I have been frustrated in the past, as well as the present, when I find myself repeating the same mistakes I have made before and then going to reconciliation and re-presenting the same sins as I have previously presented. Going to reconciliation is difficult enough to begin with, but to sit across from the Priest and confess the same repeated failures of charity, for me that borders on being miserable.  Telling myself “I’m only human” and “I can’t help it” doesn’t ease the mental anguish I put myself through while waiting to enter the confessional. True, I could always confess my sins directly to God, and I do because God knows everything I do, even if I don’t recognize it myself.

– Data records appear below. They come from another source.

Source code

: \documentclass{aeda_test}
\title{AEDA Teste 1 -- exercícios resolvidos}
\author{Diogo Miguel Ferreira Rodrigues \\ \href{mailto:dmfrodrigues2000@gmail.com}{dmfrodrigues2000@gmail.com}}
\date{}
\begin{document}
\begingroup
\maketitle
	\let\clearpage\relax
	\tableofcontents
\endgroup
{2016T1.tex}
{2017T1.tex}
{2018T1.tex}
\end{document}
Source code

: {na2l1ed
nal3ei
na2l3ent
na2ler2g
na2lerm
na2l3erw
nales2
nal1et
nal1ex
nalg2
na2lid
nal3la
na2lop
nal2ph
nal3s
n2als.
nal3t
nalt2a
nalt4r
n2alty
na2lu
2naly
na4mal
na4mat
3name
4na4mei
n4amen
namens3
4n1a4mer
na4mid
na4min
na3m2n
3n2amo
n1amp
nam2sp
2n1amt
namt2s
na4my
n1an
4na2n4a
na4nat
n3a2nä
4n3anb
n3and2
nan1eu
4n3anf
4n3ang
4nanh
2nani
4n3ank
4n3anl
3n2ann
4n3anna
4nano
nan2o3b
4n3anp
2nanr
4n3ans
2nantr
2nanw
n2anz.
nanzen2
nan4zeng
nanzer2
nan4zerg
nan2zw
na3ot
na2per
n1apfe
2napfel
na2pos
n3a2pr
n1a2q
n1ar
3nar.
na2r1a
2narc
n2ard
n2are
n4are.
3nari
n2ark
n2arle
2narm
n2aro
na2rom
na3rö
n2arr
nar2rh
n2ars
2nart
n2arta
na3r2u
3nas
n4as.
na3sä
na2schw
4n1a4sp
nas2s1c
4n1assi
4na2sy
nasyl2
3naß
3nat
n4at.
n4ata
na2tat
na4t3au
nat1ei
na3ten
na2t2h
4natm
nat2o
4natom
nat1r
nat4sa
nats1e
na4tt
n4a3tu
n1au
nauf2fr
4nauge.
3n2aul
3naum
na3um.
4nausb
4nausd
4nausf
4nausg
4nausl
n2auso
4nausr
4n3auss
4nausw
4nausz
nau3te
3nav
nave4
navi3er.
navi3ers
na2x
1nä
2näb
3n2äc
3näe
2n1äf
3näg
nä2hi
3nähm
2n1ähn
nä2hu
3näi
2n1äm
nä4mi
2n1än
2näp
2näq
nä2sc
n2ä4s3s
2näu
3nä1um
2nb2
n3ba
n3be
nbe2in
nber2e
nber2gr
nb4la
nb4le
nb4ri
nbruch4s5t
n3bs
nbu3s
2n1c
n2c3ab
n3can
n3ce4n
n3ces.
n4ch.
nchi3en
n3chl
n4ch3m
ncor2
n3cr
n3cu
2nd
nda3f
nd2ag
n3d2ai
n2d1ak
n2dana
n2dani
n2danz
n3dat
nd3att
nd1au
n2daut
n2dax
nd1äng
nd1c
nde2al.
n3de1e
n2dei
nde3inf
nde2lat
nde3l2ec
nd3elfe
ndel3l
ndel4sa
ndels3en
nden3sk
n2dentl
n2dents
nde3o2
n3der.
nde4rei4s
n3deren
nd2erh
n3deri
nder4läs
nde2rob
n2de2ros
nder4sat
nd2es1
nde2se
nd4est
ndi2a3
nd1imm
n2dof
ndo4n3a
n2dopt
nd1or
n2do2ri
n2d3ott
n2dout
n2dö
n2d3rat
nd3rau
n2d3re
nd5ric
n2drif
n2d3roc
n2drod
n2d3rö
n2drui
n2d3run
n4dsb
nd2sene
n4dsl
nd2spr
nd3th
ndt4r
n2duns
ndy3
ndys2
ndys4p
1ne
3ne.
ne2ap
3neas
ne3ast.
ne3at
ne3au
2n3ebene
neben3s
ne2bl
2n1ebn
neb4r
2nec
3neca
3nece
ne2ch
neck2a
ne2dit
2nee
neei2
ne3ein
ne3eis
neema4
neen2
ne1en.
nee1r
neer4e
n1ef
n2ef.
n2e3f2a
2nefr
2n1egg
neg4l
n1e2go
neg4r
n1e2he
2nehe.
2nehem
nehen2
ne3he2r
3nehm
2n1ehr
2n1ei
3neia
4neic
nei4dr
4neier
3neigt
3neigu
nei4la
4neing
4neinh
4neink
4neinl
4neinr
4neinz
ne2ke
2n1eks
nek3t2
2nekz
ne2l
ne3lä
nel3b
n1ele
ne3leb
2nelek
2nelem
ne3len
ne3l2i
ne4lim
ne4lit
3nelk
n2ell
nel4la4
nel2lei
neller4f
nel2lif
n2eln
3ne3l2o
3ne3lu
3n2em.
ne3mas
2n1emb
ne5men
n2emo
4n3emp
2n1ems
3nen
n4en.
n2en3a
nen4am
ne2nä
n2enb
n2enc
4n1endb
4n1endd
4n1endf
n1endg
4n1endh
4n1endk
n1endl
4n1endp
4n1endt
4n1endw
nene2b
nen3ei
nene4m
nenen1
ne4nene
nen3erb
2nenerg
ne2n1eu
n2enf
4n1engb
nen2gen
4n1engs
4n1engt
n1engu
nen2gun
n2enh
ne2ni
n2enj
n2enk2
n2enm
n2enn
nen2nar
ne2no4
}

But the majority of my sins are committed directly against other humans, my neighbors.

Christ understands that the human creature needs to physically say “I’m sorry” as well as to physically hear the words “You are forgiven” in order for the human psyche to properly heal. Therefore Christ assigns priests to represent Him on behalf of the Church and all humanity, to hear our confessions when we ask for forgiveness, and to present His Pardon when the priest says: On behalf of the Church I absolve you from all your sins. Go in peace.” Thus I leave the Reconciliation room in peace with my soul “swept clean and put in order” just as told in the parable. So why then is it so easy for those wicked spirits to return and start wreaking havoc upon my soul once more?

As I said above, I recently heard this Gospel passage and the thought occurred to me that maybe the reason those wicked spirits find it so easy to move back in is because even though I’ve taken the effort to have my soul swept clean and put in order, I’ve not taking the time afterwards to fill it up with God’s Charity and Holy Spirit. It’s like I’m evicting unwanted guests and cleaning my room, but I’m not inviting welcomed guests to fill my room afterward. I’m not taking the next logical step, thus leaving myself open for a repeat visit from the unwelcome spirits.

So how can I fill my empty room and not leave the door wide open for those unwanted guests? Ideally I think a good start would be by attending Mass on a daily basis. J. R. R. Tolkien once wrote: “Though always Itself, perfect and complete and inviolate, The Blessed Sacrament does not operate completely and once for all in any of us. Like the act of Faith it must be continuous and grow by exercise. Frequency is of the highest effect. Seven times a week is more nourishing than seven times at intervals.“¹ I relish the idea of some day being able to attend daily Mass. However, my current situation makes it near impossible to attend more than one Mass on the weekend.

So until such time as I am able to attend daily Mass, I fill my mornings and evenings with the daily Mass readings and the prayers of the Church, and I look for opportunities to practice and grow my faith.  I know I will fall again and again. I am after all, only human, but I will pray that my ‘inner room’ might seem a little less inviting to those wandering troublemaking spirits. I also pray that I will avail myself more often to the healing sacrament of reconciliation in order to keep my room well swept and put in order. In short, I will make do with the tools and time available to me at this moment, while keeping my spirit open for opportunities to improve my faith.  Anything less than that is simply inviting trouble to return.

Peace, Good Will, and Blessings to you all.

Footnote 1: From “The Letters of J. R. R. Tolkien” by Humphrey Carpenter published by the Houghton Mifflin Co. 1981, Letter #250: To Michael Tolkien, Paragraph 8.